I'm a desktop programmer and do not know much about micro controllers and electronics but i am very interested in making an oscilloscope  which:

- simple to build with well known parts and ICs

- it uses bluepill as the ADC and no other ADCs

- it be able to measure negative voltages

- It uses near maximum  ADC sample rate possible from bluepill

 

 Single channel would be enough for above spects. recently I was working with a cool project named rp2daq which convert RPI Pico to a 500KSps /12Bit resolution and uses USB to send data to PC.

I did try to make a proof of concept version of a oscilloscope on top of it and it did worked (kind of) available from here.

I was using this simple oscilloscope since last day which i gave 10v signal to it's ADC by mistake and it broke.

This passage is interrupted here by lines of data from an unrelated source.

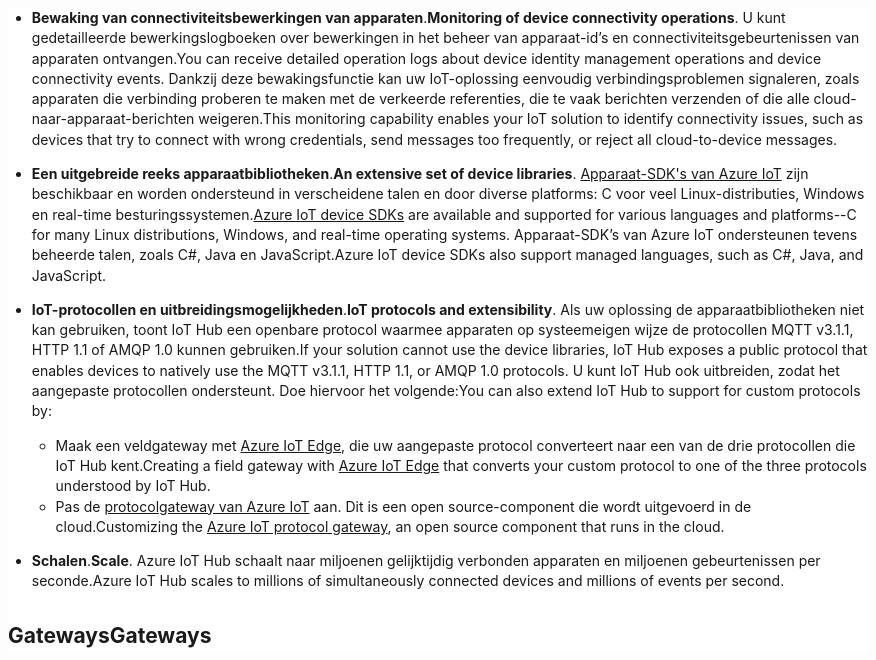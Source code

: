 * <span data-ttu-id="a07a6-143">**Bewaking van connectiviteitsbewerkingen van apparaten**.</span><span class="sxs-lookup"><span data-stu-id="a07a6-143">**Monitoring of device connectivity operations**.</span></span> <span data-ttu-id="a07a6-144">U kunt gedetailleerde bewerkingslogboeken over bewerkingen in het beheer van apparaat-id’s en connectiviteitsgebeurtenissen van apparaten ontvangen.</span><span class="sxs-lookup"><span data-stu-id="a07a6-144">You can receive detailed operation logs about device identity management operations and device connectivity events.</span></span> <span data-ttu-id="a07a6-145">Dankzij deze bewakingsfunctie kan uw IoT-oplossing eenvoudig verbindingsproblemen signaleren, zoals apparaten die verbinding proberen te maken met de verkeerde referenties, die te vaak berichten verzenden of die alle cloud-naar-apparaat-berichten weigeren.</span><span class="sxs-lookup"><span data-stu-id="a07a6-145">This monitoring capability enables your IoT solution to identify connectivity issues, such as devices that try to connect with wrong credentials, send messages too frequently, or reject all cloud-to-device messages.</span></span>

* <span data-ttu-id="a07a6-146">**Een uitgebreide reeks apparaatbibliotheken**.</span><span class="sxs-lookup"><span data-stu-id="a07a6-146">**An extensive set of device libraries**.</span></span> <span data-ttu-id="a07a6-147">[Apparaat-SDK's van Azure IoT][lnk-device-sdks] zijn beschikbaar en worden ondersteund in verscheidene talen en door diverse platforms: C voor veel Linux-distributies, Windows en real-time besturingssystemen.</span><span class="sxs-lookup"><span data-stu-id="a07a6-147">[Azure IoT device SDKs][lnk-device-sdks] are available and supported for various languages and platforms--C for many Linux distributions, Windows, and real-time operating systems.</span></span> <span data-ttu-id="a07a6-148">Apparaat-SDK’s van Azure IoT ondersteunen tevens beheerde talen, zoals C#, Java en JavaScript.</span><span class="sxs-lookup"><span data-stu-id="a07a6-148">Azure IoT device SDKs also support managed languages, such as C#, Java, and JavaScript.</span></span>

* <span data-ttu-id="a07a6-149">**IoT-protocollen en uitbreidingsmogelijkheden**.</span><span class="sxs-lookup"><span data-stu-id="a07a6-149">**IoT protocols and extensibility**.</span></span> <span data-ttu-id="a07a6-150">Als uw oplossing de apparaatbibliotheken niet kan gebruiken, toont IoT Hub een openbare protocol waarmee apparaten op systeemeigen wijze de protocollen MQTT v3.1.1, HTTP 1.1 of AMQP 1.0 kunnen gebruiken.</span><span class="sxs-lookup"><span data-stu-id="a07a6-150">If your solution cannot use the device libraries, IoT Hub exposes a public protocol that enables devices to natively use the MQTT v3.1.1, HTTP 1.1, or AMQP 1.0 protocols.</span></span> <span data-ttu-id="a07a6-151">U kunt IoT Hub ook uitbreiden, zodat het aangepaste protocollen ondersteunt. Doe hiervoor het volgende:</span><span class="sxs-lookup"><span data-stu-id="a07a6-151">You can also extend IoT Hub to support for custom protocols by:</span></span>

  * <span data-ttu-id="a07a6-152">Maak een veldgateway met [Azure IoT Edge][lnk-iot-edge], die uw aangepaste protocol converteert naar een van de drie protocollen die IoT Hub kent.</span><span class="sxs-lookup"><span data-stu-id="a07a6-152">Creating a field gateway with [Azure IoT Edge][lnk-iot-edge] that converts your custom protocol to one of the three protocols understood by IoT Hub.</span></span>
  * <span data-ttu-id="a07a6-153">Pas de [protocolgateway van Azure IoT][protocol-gateway] aan. Dit is een open source-component die wordt uitgevoerd in de cloud.</span><span class="sxs-lookup"><span data-stu-id="a07a6-153">Customizing the [Azure IoT protocol gateway][protocol-gateway], an open source component that runs in the cloud.</span></span>

* <span data-ttu-id="a07a6-154">**Schalen**.</span><span class="sxs-lookup"><span data-stu-id="a07a6-154">**Scale**.</span></span> <span data-ttu-id="a07a6-155">Azure IoT Hub schaalt naar miljoenen gelijktijdig verbonden apparaten en miljoenen gebeurtenissen per seconde.</span><span class="sxs-lookup"><span data-stu-id="a07a6-155">Azure IoT Hub scales to millions of simultaneously connected devices and millions of events per second.</span></span>

## <a name="gateways"></a><span data-ttu-id="a07a6-156">Gateways</span><span class="sxs-lookup"><span data-stu-id="a07a6-156">Gateways</span></span>


[img-architecture]: media/iot-hub-what-is-iot-hub/hubarchitecture.png
[lnk-get-started]: iot-hub-csharp-csharp-getstarted.md
[protocol-gateway]: https://github.com/Azure/azure-iot-protocol-gateway/blob/master/README.md
[lnk-compare]: iot-hub-compare-event-hubs.md
[lnk-iotedge]: iot-hub-protocol-gateway.md
[lnk-field-gateway]: iot-hub-devguide-endpoints.md#field-gateways
[lnk-devguide-identityregistry]: iot-hub-devguide-identity-registry.md
[lnk-devguide-security]: iot-hub-devguide-security.md
[lnk-wns]: https://msdn.microsoft.com/library/windows/apps/mt187203.aspx
[lnk-google-messaging]: https://developers.google.com/cloud-messaging/
[lnk-apple-push]: https://developer.apple.com/library/ios/documentation/NetworkingInternet/Conceptual/RemoteNotificationsPG/Chapters/ApplePushService.html#//apple_ref/doc/uid/TP40008194-CH100-SW9
[lnk-device-sdks]: https://github.com/Azure/azure-iot-sdks
[lnk-refarch]: http://download.microsoft.com/download/A/4/D/A4DAD253-BC21-41D3-B9D9-87D2AE6F0719/Microsoft_Azure_IoT_Reference_Architecture.pdf
[lnk-iot-edge]: https://github.com/Azure/iot-edge
[lnk-send-messages]: iot-hub-devguide-messaging.md
[lnk-device-management]: iot-hub-device-management-overview.md
[lnk-twins]: iot-hub-devguide-device-twins.md
[lnk-c2d-guidance]: iot-hub-devguide-c2d-guidance.md
[lnk-d2c-guidance]: iot-hub-devguide-d2c-guidance.md
[lnk-security-ground-up]: iot-hub-security-ground-up.md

The pico is expensive relate to blue pill (in my area, 3x more expensive), so i am thinking if anyone interest in making such open source scope, i think I can fully do the desktop part and need help for the micro controller side.

Or at least you could give me some guidelines for that.

Thanks

9 REPLIES 9
epsi1on
Associate II

my first question is how to measure negative voltage without letting user to do any options?

I was thinking to use voltage adder to add a fixed voltage to my signal, and then simply sample on both channels (signal and fixed voltage) and negate values to get absolute value of my signal.

AScha.3
Chief III

Hi,

why not look, who had the same idea ... ?

https://github.com/search?q=scope%20stm32&type=repositories

...many. :)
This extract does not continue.